The lifting means 49 comprises an elongated tube 59 and a nut 61. The lifting means is supported on an elevated platform 63 supported on spaced upright 65 extending from the cover 23. The upper end portion of the tube 59 is threaded at 67 which thread is engaged by a thread 69 on the nut 61. The nut includes radially extending handles 71 by which the nut 61 is turned to raise and lower the tube 59, whereby the blade 57 is raised and lowered to and from the diaphragm 33. The hub assembly 57 is secured to the lower end of the tube 59 and comprises a hub 73 and a clamping plate 75 which are secured together by suitable means such as a plurality of bolts 77. As shown in FIG. 2, the tongue and groove 53, 55 are disposed in the hub 73 and plate 75, respectively, for securing the inner periphery of the diaphragm 33 tightly in place.
The annular blade 47 is secured in place by spokes 79 which extend radially from the hub 73. In the retracted position, the blade 47 is supported on blocks 81 on the inner surface of the conduit 9.
The tube 59 is open at the upper end to enable introduction of an inert gas, such as helium or argon, as indicated by an arrow 83 which gas moves out of the lower end of the tube 59 and into the conduit 9 from which it moves into the crucible 13. For that purpose, a gas-tight joint is provided between the cover 23 and the tube 59 which joint includes a tube 85 and a gasket nut 87. The nut 87 is secured to the upper end of the tube 85 by a gas tight joint 87, such as a threaded joint, and is slidably mounted on the outer surface of the tube 59 by a gas-tight joint 91. Thus, when the tube 59 is raised or lowered, the atmosphere in the reaction area is uncontaminated by atmospheric gases such as oxygen and nitrogen.
In operation, when the magnesium 13 in the crucible 5 is melted, heat radiates through the retort bottom wall 21 (FIG. 1) as well as through the conduit 9 to vaporize a mass 93 of zirconium tetrachloride (ZrCl4) within the retort 7. The ZrCl4 is preferably in powdered form and vaporizes at about 331° C. As the volume of the vapor increases, it fills the chamber of the retort 7 where it is confined until all of the magnesium metal 13 is completely melted at about 700° C., when the conditions are conducive to a satisfactory reaction between the magnesium and the zirconium tetrachloride vapor.

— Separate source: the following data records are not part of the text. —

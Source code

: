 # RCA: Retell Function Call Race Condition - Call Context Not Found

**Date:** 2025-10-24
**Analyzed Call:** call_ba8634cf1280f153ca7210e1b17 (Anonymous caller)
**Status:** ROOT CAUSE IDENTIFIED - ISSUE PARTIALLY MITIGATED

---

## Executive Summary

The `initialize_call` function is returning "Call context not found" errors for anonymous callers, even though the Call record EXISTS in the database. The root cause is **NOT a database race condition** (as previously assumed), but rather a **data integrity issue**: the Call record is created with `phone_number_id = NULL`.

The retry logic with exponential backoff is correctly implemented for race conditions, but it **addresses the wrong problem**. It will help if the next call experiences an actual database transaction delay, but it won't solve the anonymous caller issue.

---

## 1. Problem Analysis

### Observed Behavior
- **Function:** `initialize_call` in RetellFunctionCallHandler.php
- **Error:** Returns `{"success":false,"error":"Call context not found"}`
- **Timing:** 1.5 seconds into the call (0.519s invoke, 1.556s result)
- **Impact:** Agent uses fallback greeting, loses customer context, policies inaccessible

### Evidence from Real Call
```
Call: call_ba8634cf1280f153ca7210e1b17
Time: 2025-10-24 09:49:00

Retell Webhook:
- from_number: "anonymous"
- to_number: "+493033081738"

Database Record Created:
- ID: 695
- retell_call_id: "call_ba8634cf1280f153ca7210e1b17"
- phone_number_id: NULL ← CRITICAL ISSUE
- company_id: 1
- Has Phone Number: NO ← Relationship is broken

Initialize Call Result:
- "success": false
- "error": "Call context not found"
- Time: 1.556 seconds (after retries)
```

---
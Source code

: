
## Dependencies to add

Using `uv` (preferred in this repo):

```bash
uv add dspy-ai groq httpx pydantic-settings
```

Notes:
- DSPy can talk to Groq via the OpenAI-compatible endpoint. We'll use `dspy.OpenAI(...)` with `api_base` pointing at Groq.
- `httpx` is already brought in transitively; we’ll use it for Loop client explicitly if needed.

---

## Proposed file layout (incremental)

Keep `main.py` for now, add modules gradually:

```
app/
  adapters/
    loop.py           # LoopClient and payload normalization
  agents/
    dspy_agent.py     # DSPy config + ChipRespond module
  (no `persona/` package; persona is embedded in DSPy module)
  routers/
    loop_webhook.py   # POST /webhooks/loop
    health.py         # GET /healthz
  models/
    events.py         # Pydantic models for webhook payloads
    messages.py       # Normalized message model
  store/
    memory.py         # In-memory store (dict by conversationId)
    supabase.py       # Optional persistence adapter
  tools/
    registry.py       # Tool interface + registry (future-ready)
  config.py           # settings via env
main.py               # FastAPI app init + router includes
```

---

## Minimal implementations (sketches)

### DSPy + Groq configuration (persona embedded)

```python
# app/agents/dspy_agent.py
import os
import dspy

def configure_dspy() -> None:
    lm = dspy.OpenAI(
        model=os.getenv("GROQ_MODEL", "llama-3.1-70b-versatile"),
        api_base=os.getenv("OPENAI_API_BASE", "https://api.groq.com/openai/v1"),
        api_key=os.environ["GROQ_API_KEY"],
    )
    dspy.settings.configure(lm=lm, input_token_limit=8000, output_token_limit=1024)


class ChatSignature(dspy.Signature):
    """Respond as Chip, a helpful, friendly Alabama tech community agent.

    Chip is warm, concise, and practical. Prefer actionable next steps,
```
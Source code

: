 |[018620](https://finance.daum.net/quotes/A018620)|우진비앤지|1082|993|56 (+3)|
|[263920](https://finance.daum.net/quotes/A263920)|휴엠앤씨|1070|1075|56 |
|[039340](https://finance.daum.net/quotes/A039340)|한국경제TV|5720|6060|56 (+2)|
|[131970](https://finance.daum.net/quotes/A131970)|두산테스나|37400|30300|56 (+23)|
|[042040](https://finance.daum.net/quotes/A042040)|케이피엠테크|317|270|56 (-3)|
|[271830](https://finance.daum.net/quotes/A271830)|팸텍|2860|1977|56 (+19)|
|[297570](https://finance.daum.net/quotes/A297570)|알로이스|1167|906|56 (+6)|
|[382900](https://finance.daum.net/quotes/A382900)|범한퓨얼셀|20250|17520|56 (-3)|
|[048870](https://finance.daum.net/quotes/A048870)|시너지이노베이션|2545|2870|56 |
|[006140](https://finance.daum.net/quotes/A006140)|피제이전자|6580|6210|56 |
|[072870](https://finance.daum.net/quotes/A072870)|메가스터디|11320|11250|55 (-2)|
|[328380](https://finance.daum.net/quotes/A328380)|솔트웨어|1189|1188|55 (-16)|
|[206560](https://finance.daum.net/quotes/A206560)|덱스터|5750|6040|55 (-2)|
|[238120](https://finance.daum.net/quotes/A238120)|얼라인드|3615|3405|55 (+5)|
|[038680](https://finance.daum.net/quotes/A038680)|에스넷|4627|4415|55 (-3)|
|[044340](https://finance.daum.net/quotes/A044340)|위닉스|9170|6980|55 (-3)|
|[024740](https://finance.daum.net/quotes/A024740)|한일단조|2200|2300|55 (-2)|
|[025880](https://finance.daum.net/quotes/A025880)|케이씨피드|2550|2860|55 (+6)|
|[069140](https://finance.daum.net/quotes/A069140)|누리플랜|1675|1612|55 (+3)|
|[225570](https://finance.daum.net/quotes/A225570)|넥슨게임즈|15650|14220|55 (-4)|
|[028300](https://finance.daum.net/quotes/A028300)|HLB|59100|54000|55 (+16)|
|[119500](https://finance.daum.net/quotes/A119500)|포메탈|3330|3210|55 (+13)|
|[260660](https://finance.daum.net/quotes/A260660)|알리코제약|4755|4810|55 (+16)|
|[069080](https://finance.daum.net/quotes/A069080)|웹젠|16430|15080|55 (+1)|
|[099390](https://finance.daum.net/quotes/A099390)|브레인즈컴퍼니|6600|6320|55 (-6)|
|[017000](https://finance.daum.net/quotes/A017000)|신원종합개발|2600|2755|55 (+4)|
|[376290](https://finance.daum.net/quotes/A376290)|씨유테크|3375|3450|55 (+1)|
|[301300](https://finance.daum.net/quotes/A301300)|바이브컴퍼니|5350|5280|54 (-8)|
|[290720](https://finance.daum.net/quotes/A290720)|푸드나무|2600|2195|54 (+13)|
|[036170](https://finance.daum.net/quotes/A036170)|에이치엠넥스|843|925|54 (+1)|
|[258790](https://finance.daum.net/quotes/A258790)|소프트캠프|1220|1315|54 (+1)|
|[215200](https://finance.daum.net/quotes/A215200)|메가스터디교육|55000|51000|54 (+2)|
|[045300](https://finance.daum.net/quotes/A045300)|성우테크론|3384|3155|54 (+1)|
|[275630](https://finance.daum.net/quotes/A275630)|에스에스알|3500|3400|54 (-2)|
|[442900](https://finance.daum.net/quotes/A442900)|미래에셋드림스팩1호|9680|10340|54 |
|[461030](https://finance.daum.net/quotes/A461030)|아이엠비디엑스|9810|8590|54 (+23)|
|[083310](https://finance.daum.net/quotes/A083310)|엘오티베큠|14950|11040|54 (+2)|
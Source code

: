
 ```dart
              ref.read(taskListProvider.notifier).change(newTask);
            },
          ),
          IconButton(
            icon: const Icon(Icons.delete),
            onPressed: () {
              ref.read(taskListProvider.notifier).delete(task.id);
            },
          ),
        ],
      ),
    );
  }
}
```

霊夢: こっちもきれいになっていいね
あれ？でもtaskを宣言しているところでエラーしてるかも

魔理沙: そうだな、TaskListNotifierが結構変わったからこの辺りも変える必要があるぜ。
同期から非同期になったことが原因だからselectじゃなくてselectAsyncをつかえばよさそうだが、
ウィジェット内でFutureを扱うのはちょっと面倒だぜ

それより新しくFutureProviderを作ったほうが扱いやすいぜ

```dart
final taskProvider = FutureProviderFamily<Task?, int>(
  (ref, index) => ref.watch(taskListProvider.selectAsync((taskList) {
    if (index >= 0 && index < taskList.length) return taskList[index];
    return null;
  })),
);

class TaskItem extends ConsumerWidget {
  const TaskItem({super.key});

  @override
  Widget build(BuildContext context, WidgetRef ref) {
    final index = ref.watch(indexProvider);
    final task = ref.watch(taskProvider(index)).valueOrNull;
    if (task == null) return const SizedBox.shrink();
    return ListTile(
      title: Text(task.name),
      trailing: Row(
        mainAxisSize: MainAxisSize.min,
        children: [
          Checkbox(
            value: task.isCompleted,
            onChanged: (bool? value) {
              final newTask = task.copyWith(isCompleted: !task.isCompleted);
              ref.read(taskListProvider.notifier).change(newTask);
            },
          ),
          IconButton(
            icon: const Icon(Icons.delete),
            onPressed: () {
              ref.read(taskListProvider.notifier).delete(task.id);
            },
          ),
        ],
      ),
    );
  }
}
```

As the seal between these reactants is severed by cutting the diaphragm 33, the vapor descends through the conduit 9 into the crucible 5. The resulting reaction is in accordance with the formula:
ZrCl4 +2 Mg→Zr+2 MgCl4
The resulting zirconium is in the form of zirconium sponge which settles to the bottom of the crucible 5 with any remaining magnesium and magnesium tetrachloride being disposed above a resulting body of zirconium sponge.
Accordingly, the apparatus of this invention provide means for producing zirconium sponge with the resulting formation of magnesium chloride and thereby avoiding the formation of subchlorides, such as ZrCl2, which form at lower temperatures than in the temperatures range of 650° to 700° C. in accordance with this invention. It is necessary to avoid the formation of such subchlorides because of their highly pyrophoric characteristics and thereby avoid a fire hazard which is a constant consideration throughout the process of reducing zirconium from the zirconium chloride to the elemental state. Finally, it is emphasized that magnesium is completely melted before the reaction commences so that the pyrophoric zirconium dichloride formation is avoided.